__Required action__
For the word "bytes", search the records and show each line in which it occurs.

__Source data__
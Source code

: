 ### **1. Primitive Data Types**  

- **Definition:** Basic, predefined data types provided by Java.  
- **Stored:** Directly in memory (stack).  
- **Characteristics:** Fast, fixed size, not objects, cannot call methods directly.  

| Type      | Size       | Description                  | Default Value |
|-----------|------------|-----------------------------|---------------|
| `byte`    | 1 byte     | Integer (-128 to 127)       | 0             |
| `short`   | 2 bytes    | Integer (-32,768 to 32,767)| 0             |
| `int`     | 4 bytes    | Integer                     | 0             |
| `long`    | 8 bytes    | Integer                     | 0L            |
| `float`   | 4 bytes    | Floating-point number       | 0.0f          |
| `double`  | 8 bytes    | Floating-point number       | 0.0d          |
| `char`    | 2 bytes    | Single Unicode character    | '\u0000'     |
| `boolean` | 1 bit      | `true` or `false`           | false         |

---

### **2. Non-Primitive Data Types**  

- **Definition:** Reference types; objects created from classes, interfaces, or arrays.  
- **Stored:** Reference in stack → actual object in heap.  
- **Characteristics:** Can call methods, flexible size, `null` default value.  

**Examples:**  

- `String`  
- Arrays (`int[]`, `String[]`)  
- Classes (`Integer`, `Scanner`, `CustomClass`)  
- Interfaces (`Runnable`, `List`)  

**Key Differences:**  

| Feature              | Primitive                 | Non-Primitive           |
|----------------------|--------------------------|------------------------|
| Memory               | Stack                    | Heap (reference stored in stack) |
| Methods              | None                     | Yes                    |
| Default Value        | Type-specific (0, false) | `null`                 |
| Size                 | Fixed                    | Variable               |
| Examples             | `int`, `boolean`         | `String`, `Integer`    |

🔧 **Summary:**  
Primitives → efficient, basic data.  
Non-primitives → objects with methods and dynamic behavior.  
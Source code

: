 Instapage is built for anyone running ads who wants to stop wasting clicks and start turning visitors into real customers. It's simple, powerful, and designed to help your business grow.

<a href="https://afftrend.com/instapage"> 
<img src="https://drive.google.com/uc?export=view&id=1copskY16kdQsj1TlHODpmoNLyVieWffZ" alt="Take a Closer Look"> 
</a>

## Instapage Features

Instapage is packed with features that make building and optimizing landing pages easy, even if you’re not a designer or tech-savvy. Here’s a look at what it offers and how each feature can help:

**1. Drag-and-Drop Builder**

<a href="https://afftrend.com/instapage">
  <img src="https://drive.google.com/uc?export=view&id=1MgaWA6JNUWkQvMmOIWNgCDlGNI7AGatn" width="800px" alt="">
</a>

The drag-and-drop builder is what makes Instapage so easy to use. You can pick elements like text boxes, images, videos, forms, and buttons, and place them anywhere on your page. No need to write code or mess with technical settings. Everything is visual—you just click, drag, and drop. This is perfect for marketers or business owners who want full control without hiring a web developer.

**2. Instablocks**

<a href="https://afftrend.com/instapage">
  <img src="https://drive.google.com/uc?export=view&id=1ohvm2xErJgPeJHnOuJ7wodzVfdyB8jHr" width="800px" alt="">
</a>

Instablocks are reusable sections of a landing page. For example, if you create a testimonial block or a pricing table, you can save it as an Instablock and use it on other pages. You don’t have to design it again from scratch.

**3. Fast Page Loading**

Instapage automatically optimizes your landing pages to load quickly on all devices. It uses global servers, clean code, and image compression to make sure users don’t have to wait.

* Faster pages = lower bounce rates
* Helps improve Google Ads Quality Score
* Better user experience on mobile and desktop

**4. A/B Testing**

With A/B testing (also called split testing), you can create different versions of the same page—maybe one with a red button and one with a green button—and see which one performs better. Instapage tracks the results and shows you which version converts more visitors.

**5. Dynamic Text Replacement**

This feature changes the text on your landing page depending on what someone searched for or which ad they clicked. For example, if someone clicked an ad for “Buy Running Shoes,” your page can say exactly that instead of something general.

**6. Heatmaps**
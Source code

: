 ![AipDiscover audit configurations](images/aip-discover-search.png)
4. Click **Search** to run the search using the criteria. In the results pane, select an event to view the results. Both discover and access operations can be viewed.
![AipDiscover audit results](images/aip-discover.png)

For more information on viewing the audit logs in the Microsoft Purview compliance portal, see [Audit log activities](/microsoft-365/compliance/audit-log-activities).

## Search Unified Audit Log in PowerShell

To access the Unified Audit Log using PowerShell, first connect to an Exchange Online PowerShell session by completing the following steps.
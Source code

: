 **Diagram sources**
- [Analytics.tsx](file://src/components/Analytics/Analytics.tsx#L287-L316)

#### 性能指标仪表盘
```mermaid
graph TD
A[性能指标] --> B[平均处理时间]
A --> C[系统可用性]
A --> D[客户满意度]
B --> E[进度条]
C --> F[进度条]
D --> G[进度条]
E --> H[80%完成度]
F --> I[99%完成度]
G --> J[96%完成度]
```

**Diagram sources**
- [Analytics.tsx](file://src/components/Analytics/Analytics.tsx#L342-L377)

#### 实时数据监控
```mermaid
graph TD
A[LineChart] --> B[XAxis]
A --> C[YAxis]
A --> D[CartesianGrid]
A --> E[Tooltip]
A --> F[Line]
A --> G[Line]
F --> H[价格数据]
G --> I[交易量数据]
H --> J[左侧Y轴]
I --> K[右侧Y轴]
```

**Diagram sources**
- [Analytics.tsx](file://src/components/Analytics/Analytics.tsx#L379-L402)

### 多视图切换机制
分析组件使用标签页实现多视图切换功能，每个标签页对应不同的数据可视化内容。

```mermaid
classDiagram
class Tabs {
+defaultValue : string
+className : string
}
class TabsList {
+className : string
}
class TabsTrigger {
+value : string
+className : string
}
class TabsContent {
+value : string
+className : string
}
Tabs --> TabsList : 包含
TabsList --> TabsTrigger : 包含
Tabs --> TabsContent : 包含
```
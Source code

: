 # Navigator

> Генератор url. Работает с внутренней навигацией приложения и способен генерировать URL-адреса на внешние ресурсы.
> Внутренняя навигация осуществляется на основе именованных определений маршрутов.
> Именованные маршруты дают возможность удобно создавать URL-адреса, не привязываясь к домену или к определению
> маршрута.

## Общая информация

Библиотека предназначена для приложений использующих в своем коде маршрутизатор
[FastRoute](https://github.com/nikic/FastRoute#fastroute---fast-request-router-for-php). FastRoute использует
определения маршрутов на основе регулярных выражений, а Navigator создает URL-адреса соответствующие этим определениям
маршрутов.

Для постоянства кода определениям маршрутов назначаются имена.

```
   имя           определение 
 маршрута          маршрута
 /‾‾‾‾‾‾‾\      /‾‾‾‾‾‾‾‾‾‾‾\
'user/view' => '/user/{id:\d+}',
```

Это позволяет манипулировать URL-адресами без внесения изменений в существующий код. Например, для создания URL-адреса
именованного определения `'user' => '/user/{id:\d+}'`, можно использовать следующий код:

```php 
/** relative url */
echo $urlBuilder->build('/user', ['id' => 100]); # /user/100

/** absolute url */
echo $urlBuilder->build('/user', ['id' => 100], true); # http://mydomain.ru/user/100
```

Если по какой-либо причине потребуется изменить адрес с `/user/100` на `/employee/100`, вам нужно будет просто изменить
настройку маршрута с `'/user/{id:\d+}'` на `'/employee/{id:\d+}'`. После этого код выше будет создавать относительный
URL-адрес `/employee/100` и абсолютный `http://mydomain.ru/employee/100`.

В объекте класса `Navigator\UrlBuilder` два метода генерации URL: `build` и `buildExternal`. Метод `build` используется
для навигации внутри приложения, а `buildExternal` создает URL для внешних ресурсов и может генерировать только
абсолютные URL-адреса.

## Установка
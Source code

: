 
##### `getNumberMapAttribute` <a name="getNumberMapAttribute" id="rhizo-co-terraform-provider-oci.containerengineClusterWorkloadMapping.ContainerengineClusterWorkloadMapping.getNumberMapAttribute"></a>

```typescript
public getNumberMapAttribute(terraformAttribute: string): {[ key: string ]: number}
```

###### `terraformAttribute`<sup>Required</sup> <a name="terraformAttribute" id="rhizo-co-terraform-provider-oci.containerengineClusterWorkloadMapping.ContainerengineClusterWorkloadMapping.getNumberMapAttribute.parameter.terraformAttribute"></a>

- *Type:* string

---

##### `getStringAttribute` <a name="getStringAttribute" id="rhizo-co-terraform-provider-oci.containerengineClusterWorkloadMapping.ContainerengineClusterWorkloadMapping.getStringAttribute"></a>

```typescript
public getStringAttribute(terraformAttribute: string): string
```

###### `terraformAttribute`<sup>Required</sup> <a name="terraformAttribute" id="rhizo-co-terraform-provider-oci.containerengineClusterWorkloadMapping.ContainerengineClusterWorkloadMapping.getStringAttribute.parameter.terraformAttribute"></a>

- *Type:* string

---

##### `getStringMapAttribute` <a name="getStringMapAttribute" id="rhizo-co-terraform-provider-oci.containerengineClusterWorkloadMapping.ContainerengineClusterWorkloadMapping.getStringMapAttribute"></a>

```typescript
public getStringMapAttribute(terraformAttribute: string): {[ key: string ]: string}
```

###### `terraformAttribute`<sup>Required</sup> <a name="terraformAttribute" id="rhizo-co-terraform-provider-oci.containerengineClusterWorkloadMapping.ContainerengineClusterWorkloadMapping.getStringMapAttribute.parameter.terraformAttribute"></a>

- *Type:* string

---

__Output of the task__
| `short`   | 2 bytes    | Integer (-32,768 to 32,767)| 0             |
| `int`     | 4 bytes    | Integer                     | 0             |
| `long`    | 8 bytes    | Integer                     | 0L            |
| `float`   | 4 bytes    | Floating-point number       | 0.0f          |
| `double`  | 8 bytes    | Floating-point number       | 0.0d          |
| `char`    | 2 bytes    | Single Unicode character    | '\u0000'     |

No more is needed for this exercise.